The Perceptron Model

The perceptron, invented by Frank Rosenblatt in 1958, is the simplest form of a neural network. It consists of a single artificial neuron that can learn to classify inputs into two categories. Despite its simplicity, the perceptron laid the groundwork for modern deep learning.

import numpy as np

class Perceptron:
    def __init__(self, n_inputs, learning_rate=0.01):
        # Initialize weights randomly and bias to zero
        self.weights = np.random.randn(n_inputs) * 0.01
        self.bias = 0
        self.lr = learning_rate
    
    def activation(self, x):
        # Step function: returns 1 if x > 0, else 0
        return 1 if x > 0 else 0
    
    def predict(self, inputs):
        # Weighted sum plus bias
        weighted_sum = np.dot(inputs, self.weights) + self.bias
        return self.activation(weighted_sum)  # Returns 0 or 1

Weights and Biases

Weights determine how much influence each input has on the output. A larger weight means the corresponding input has more importance. The bias allows the neuron to shift its activation threshold, enabling it to fire even when all inputs are zero.

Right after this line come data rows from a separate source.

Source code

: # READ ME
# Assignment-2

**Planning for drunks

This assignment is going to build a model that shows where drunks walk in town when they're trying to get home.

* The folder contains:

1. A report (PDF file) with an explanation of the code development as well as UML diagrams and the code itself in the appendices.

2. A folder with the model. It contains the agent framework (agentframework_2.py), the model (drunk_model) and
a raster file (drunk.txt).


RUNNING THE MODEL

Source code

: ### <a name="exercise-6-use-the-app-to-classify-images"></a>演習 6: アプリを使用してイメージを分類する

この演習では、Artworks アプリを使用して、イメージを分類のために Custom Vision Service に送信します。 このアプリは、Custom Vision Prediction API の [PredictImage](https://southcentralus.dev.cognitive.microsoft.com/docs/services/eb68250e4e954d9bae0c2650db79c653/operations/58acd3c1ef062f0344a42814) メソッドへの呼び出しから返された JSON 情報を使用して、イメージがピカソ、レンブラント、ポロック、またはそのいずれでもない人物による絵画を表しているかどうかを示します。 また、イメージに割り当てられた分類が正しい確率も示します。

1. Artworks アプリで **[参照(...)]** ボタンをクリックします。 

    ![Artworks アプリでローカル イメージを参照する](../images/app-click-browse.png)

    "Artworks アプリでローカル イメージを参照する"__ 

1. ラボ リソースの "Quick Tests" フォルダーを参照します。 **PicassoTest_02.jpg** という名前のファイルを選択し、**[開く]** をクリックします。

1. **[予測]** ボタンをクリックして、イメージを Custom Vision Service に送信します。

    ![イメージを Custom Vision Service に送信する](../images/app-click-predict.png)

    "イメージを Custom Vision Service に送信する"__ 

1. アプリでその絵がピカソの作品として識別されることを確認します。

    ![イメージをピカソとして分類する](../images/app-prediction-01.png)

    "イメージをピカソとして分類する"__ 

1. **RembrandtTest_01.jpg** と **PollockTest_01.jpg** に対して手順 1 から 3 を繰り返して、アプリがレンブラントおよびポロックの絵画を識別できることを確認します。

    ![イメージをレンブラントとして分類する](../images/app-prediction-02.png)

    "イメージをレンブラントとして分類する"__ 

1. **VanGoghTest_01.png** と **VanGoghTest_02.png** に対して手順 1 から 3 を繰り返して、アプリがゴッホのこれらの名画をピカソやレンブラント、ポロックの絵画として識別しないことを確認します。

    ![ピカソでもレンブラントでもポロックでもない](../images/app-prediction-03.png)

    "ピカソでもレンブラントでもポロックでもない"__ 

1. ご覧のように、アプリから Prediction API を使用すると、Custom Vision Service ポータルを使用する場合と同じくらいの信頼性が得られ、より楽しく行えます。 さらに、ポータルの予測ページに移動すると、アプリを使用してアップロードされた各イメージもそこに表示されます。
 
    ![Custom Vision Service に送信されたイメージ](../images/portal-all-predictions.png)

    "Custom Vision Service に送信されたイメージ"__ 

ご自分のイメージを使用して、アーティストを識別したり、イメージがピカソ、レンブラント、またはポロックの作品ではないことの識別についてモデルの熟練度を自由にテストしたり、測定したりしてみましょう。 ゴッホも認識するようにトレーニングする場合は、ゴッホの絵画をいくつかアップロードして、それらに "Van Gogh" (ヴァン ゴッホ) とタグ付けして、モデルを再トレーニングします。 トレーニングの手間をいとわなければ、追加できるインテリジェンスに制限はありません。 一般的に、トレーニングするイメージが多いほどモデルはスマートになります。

# Demonstrating weights and bias effect
import numpy as np

inputs = np.array([0.5, 0.3, 0.2])
weights = np.array([0.4, 0.6, 0.8])
bias = -0.1

# Weighted sum calculation
weighted_sum = np.dot(inputs, weights) + bias
print(f"Inputs: {inputs}")
print(f"Weights: {weights}")
print(f"Weighted sum: {weighted_sum:.3f}")  # 0.5*0.4 + 0.3*0.6 + 0.2*0.8 - 0.1 = 0.44
Learning Process: During training, the network adjusts weights and biases to minimize the difference between predicted and actual outputs. This is how neural networks "learn" from data.

Training a Perceptron

The perceptron learning algorithm updates weights based on prediction errors. When the perceptron makes a wrong prediction, weights are adjusted in the direction that would have produced the correct output.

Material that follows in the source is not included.